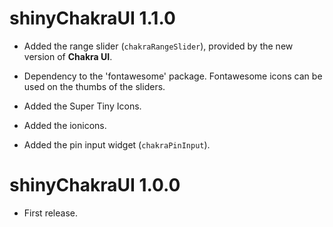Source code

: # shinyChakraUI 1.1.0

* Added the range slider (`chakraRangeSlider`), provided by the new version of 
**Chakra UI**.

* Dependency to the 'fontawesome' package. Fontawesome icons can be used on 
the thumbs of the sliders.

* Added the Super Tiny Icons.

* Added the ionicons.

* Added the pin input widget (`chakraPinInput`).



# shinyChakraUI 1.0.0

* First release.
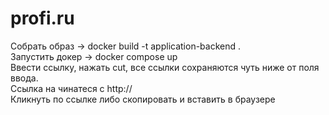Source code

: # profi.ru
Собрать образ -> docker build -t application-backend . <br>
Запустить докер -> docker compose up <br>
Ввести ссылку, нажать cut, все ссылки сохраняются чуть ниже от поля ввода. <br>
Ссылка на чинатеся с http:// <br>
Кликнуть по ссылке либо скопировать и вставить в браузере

--*--

**Task goal**. Would you copy out the data exactly, leaving every picture out?

**The completed task**.
Source code

: # shinyChakraUI 1.1.0

* Added the range slider (`chakraRangeSlider`), provided by the new version of 
**Chakra UI**.

* Dependency to the 'fontawesome' package. Fontawesome icons can be used on 
the thumbs of the sliders.

* Added the Super Tiny Icons.

* Added the ionicons.

* Added the pin input widget (`chakraPinInput`).



# shinyChakraUI 1.0.0

* First release.
Source code

: # profi.ru
Собрать образ -> docker build -t application-backend . <br>
Запустить докер -> docker compose up <br>
Ввести ссылку, нажать cut, все ссылки сохраняются чуть ниже от поля ввода. <br>
Ссылка на чинатеся с http:// <br>
Кликнуть по ссылке либо скопировать и вставить в браузере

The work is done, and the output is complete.